Garmsir (Afghanistan), July 2 (Reuters): Thousands of US Marines stormed deep into Taliban territory in an Afghan river valley today, launching the biggest military offensive of Barack Obama’s presidency.

The Marines say Operation Khanjar, or Strike of the Sword, will be decisive and is intended to seize virtually the entire lower Helmand river valley, the heartland of the Taliban insurgency and the world’s biggest opium poppy producing region.

The US military said later today that a soldier had been kidnapped in southeastern Afghanistan, before the operation in Helmand began. Kidnappings by Islamist militants were common during the Iraq war but are relatively rare in Afghanistan.

A senior Taliban commander, Mullah Sangeen, said by telephone from an undisclosed location, said the soldier was taken as a patrol walked out of its base in Paktika province. The soldier would be held until Taliban fighters held by US forces were released, he said.

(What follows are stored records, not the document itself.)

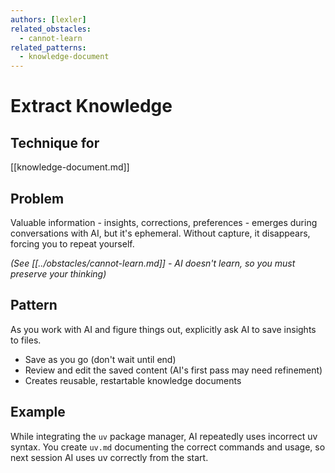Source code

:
 ```yaml
---
authors: [lexler]
related_obstacles:
  - cannot-learn
related_patterns:
  - knowledge-document
---
```


# Extract Knowledge

## Technique for
[[knowledge-document.md]]

## Problem
Valuable information - insights, corrections, preferences - emerges during conversations with AI, but it's ephemeral. Without capture, it disappears, forcing you to repeat yourself.

_(See [[../obstacles/cannot-learn.md]] - AI doesn't learn, so you must preserve your thinking)_

## Pattern
As you work with AI and figure things out, explicitly ask AI to save insights to files.
- Save as you go (don't wait until end)
- Review and edit the saved content (AI's first pass may need refinement)
- Creates reusable, restartable knowledge documents

## Example
While integrating the `uv` package manager, AI repeatedly uses incorrect uv syntax. You create `uv.md` documenting the correct commands and usage, so next session AI uses uv correctly from the start.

In swiftly seizing the valley and holding ground there, commanders hope to accomplish within hours what overstretched Nato troops had failed to achieve over several years, and help secure Afghanistan for an August 20 presidential election after years of stalemate.

“The intent is to go big, go strong and go fast, and by doing so we are going to save lives on both sides,” Brigadier-General Larry Nicholson, commander of the Marines in southern Afghanistan, told his staff before the operation.

Violence in the Taliban-led insurgency is at its highest since the Taliban’s ouster in 2001.